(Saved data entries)
● ● ●

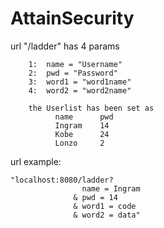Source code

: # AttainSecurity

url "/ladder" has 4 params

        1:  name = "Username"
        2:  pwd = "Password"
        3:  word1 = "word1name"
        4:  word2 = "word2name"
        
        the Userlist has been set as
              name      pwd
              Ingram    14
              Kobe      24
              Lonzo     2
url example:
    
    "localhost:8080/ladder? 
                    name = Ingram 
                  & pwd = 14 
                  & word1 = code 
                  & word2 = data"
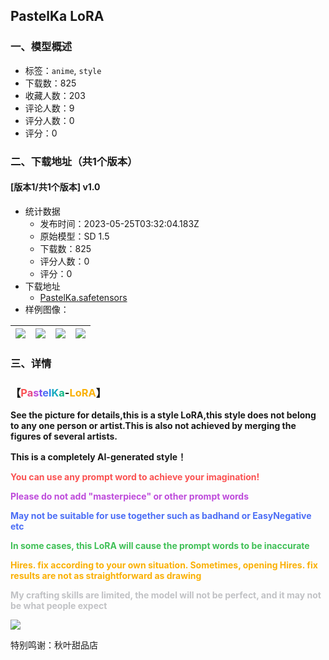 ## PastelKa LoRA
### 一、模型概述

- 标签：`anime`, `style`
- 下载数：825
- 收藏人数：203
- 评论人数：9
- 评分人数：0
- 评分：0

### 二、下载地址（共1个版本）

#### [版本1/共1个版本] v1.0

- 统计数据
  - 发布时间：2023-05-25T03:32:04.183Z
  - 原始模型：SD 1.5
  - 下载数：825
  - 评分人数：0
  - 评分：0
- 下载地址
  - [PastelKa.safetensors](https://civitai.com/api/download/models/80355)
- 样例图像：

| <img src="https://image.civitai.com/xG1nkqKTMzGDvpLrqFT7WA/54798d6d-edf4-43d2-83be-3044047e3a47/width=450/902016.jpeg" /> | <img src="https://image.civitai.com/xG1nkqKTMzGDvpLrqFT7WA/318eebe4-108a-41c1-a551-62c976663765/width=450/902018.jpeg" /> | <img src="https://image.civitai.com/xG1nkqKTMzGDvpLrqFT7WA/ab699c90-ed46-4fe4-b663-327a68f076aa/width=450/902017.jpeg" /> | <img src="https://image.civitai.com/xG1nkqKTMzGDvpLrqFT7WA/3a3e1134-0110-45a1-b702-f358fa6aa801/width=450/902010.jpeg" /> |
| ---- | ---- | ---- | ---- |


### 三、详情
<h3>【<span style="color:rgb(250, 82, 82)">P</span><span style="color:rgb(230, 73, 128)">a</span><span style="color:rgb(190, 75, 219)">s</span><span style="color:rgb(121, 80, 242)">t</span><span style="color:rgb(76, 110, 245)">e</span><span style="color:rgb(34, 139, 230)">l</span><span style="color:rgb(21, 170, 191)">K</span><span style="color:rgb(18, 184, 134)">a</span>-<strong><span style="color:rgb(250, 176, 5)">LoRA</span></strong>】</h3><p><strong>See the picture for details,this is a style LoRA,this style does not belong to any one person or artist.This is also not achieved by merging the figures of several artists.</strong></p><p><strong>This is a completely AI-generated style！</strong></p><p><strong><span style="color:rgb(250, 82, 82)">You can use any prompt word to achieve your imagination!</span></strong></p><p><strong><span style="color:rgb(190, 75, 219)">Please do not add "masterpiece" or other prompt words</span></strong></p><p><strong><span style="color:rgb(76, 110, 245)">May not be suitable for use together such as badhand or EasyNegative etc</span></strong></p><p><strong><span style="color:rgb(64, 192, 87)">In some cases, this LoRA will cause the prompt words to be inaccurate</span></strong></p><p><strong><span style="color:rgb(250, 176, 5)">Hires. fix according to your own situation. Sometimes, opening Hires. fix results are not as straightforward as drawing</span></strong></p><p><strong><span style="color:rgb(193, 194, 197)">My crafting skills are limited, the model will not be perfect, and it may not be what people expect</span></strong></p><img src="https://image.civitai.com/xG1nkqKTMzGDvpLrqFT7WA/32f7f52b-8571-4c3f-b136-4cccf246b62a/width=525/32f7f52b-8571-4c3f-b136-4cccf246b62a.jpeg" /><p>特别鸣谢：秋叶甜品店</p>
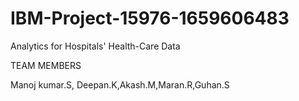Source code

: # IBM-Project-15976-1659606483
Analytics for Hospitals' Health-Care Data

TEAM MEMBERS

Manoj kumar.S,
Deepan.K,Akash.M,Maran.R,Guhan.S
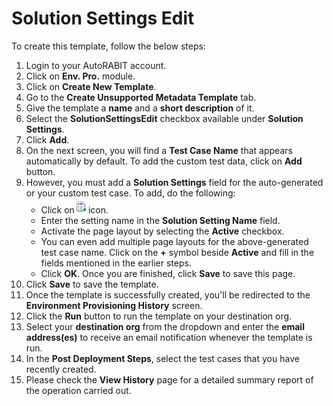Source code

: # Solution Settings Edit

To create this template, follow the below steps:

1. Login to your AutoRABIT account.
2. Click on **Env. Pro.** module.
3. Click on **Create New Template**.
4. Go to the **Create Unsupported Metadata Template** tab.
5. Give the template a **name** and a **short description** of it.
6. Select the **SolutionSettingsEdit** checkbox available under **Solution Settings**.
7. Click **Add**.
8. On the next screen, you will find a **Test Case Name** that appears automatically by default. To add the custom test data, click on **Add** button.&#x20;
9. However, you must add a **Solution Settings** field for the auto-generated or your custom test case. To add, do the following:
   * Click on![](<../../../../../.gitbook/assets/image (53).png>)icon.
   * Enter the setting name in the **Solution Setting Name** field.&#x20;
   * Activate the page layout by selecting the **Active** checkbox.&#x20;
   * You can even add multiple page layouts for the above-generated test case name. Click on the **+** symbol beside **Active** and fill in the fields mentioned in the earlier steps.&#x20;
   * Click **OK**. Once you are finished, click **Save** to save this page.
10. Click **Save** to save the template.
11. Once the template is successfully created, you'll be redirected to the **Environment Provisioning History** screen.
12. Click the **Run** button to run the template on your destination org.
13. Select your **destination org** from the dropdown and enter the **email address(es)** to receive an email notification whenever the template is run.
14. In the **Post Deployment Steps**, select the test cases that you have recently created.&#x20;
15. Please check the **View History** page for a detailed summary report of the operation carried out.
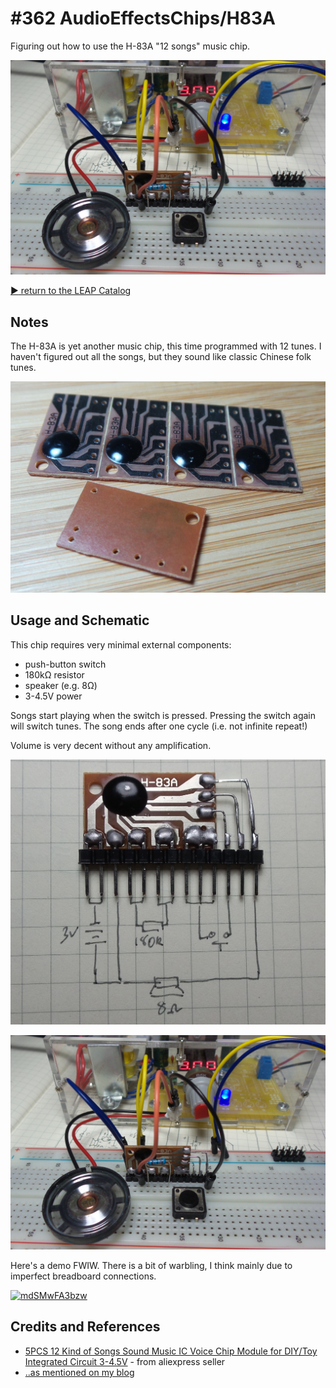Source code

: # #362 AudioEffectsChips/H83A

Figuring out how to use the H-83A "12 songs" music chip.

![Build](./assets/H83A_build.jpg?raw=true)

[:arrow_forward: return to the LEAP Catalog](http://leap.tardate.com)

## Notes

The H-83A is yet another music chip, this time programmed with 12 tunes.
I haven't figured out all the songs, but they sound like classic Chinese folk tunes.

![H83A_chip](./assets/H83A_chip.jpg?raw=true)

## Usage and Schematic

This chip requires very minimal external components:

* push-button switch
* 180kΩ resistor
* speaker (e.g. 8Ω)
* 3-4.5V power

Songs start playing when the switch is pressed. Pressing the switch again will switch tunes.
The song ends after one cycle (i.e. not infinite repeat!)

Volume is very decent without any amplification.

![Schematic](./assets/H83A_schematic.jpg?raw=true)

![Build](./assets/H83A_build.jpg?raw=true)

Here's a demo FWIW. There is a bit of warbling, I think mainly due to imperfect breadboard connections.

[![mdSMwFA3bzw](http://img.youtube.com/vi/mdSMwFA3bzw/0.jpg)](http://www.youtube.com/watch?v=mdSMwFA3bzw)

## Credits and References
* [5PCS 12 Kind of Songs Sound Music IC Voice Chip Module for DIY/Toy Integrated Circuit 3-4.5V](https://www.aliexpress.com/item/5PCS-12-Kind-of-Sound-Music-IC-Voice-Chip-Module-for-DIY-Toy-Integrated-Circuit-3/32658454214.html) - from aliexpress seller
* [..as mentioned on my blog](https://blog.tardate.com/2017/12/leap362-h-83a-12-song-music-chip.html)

● ● ●

*Exercise brief*. Your task is to count the lines of the records that contain "custom". Answer with only that number.

*Output of the task*. 2